Algorithm - Balancing a disconnected bipartite graph

378 views Asked by At

I have a bipartite graph G. I would like to find a fast algorithm (asymptotically) to find an assignment of all the vertices of G into two sets X and Y such that the complete bipartite graph formed by the sets X and Y has as many edges as possible.

Slightly longer explanation:

G is bipartite and consists of a set connected components (each of which are bipartite, obviously). We want to decide on a positioning (for lack of a better word) of each component into X and Y. After deciding upon all the positionings, we complete the bipartite graph (i.e. we connect every vertex of X to every vertex of Y). We then count out how many edges are there totally (including original edges) and we want to maximize this count. Simple math shows that the number of edges would be |X|*|Y|.

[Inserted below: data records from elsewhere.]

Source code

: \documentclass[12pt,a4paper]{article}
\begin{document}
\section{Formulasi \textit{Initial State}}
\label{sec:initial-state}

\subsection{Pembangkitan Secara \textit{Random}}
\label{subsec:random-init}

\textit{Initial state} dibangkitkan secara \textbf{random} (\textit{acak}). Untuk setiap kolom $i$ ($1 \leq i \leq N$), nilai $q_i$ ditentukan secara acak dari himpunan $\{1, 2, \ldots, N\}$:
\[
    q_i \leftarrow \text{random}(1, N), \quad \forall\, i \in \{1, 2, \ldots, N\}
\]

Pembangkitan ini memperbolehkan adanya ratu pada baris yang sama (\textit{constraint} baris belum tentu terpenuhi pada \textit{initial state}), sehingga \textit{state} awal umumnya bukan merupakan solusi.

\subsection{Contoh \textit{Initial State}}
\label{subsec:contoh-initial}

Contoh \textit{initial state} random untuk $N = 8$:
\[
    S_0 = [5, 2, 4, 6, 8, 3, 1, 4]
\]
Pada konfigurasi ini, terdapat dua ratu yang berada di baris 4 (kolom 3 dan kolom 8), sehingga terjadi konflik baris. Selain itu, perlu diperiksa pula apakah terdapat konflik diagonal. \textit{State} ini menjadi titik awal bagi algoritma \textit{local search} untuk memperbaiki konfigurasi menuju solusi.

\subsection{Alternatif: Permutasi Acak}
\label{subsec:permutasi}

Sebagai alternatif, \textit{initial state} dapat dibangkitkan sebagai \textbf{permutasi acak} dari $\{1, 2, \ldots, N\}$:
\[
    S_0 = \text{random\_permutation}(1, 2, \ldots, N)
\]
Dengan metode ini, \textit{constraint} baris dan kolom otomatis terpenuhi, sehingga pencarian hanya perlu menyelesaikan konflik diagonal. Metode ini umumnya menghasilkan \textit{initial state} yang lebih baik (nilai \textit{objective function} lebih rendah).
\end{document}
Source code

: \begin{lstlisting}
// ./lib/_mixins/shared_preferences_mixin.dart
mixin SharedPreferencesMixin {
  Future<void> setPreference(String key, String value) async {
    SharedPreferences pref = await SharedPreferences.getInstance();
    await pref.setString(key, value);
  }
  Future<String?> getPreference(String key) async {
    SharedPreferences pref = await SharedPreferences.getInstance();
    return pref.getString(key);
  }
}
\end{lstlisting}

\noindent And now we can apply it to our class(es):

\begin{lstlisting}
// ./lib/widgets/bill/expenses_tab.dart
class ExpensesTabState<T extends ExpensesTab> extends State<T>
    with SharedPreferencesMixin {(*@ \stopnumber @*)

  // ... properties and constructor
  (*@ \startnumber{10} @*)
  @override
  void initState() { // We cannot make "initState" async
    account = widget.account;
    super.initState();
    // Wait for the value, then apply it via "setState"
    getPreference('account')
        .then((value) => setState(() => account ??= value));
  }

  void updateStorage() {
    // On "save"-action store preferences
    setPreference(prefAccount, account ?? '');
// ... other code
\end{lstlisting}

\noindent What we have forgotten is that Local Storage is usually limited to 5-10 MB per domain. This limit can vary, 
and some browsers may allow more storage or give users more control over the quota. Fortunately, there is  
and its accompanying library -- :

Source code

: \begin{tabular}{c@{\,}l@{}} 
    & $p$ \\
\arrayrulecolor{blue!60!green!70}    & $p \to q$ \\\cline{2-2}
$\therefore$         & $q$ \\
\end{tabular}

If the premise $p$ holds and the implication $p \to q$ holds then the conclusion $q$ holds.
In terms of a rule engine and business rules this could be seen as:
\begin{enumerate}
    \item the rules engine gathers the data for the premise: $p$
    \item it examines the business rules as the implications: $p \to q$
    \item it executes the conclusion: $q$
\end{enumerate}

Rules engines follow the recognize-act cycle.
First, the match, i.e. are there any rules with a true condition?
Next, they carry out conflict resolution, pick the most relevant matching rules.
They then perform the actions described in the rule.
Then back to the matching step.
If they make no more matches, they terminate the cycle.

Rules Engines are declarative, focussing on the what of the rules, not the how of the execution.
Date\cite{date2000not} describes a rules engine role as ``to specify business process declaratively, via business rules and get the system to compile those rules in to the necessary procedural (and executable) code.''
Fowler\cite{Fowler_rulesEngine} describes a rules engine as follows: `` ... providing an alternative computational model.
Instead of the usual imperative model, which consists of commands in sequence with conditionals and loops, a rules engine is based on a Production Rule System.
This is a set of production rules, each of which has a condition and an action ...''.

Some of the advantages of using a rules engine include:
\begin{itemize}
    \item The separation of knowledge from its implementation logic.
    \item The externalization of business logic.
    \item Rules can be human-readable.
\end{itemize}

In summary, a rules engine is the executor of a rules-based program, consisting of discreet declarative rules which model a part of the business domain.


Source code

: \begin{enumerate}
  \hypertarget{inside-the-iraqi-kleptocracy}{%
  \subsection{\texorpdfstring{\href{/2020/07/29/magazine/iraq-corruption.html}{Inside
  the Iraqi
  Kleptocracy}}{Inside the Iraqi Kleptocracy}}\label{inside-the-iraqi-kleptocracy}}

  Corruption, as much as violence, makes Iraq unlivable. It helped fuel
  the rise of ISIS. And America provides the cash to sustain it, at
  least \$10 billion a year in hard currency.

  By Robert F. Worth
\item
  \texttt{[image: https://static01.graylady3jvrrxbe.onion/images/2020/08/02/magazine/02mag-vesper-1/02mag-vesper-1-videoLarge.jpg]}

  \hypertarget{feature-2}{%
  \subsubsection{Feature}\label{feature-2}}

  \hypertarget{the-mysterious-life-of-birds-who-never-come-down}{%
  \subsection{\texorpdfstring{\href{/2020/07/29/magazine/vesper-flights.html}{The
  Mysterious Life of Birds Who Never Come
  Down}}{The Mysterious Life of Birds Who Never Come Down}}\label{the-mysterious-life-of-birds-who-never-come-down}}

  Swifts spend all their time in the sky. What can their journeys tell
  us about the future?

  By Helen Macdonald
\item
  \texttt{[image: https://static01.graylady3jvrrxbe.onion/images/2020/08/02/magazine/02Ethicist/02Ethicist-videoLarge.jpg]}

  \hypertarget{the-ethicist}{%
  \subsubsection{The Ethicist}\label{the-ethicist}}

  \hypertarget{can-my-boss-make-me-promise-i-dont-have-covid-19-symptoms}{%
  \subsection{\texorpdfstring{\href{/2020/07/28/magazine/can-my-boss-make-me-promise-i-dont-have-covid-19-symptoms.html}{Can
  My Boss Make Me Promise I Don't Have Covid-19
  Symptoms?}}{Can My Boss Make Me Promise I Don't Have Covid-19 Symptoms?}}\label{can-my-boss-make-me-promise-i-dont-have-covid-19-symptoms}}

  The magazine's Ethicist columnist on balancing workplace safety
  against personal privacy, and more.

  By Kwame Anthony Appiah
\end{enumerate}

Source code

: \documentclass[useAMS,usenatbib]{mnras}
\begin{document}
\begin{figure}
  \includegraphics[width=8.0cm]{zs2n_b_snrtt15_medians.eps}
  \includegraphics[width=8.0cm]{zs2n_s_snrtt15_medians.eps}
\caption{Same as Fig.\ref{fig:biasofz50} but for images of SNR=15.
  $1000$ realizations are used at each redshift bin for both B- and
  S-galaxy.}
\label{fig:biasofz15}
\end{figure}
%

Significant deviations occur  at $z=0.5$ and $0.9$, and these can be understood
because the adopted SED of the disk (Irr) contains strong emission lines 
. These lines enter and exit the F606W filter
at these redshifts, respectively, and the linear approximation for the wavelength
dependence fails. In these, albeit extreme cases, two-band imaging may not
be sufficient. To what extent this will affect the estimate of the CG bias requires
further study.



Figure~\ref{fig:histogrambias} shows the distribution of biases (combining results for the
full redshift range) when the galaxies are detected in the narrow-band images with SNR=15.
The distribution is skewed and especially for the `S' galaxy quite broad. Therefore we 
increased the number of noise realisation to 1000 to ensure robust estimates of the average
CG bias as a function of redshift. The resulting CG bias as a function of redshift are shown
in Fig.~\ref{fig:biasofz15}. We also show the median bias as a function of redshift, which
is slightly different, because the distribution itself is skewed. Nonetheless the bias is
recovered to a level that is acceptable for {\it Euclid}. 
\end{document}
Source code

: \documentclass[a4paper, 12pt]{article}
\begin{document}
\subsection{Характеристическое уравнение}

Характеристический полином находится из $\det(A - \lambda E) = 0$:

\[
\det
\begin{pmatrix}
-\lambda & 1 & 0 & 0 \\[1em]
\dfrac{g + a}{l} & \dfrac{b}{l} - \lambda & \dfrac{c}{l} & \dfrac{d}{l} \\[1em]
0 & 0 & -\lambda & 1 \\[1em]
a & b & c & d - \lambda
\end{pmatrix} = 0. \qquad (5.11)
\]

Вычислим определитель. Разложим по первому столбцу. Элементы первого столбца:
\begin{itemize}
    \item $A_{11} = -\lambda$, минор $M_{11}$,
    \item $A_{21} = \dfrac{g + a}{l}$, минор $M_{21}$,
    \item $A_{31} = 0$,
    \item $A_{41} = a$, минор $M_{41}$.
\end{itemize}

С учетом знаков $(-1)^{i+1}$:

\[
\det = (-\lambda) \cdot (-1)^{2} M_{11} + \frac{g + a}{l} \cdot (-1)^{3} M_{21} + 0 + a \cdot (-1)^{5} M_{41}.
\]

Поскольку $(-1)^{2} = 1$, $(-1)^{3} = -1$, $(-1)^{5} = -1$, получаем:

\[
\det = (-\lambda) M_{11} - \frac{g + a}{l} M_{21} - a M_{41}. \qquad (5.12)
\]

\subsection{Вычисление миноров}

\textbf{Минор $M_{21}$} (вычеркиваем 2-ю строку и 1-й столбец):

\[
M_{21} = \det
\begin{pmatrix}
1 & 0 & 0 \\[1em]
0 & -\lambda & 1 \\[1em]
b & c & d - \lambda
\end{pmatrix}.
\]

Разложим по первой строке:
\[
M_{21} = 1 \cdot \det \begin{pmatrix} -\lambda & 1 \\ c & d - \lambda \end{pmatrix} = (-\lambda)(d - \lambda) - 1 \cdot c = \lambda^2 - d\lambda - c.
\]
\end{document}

My thought process for a solution:

As the number of components increase, the number of choices for G increases exponentially. However, if we take number of connected components of G to be equal to number of nodes in G, then the solution is simple - split so that number of nodes in X and Y are equal (or almost equal in case of odd number of nodes in G). This makes me want to generalize that the problem is the same thing as trying to minimize the difference in cardinalities of X and Y (which can be solved as in this SO question). However, I have been unsuccessful in proving so.

1

There are 1 answers

0
amit On BEST ANSWER

Let's decompose the problem.

  1. Your graph is actually a set of connected components, each connected component is (U_i,V_i,E_i).
  2. To maximize the number of edges, you need to maximize the value of |X|*|Y|
  3. To get the maximal value of |X|*|Y|, you obviously need to use all vertices (otherwise, by adding another vertex, you get a bigger value).
  4. Your freedom of choice is actually to choose for each component i - if you should add U_i to X, and V_i to Y - or vise versa.

So, what you are actually trying to do is:

maximize:
sum { x_i * |V_i| : for each component i} * sum { y_i * |U_i| : for each component i}
subject to constraints:
x_i, y_i in {0,1} for all i
x_i + y_i = 1     for all i

The value we want to maximize behaves similar to the function f(x) = x(k-x), because if we increase |X|, it comes at the expanse of decreasing |Y|, and by the same amount. This function has a single maximum:

f(x) = xk - x^2
f'(x) = k - 2x = 0  ---> x = k/2

Meaning, we should distribute the nodes such that the cardinality (size) of X and Y are closest as possible to each other (and use all the vertices).

This can be reduced to Partition Problem:

Given U_1,V_1,U_2,V_2,...,U_k,V_k
Create an instance of partition problem:
abs(|U_1| - |V_1|), abs(|U_2| - |V_2|), ... , abs(|U_k| - |V_k|)

Now, the optimal solution found to partition problem can be translated directly to which of U_i,V_i to include in which set, and will make sure the difference in sizes is kept to minimum.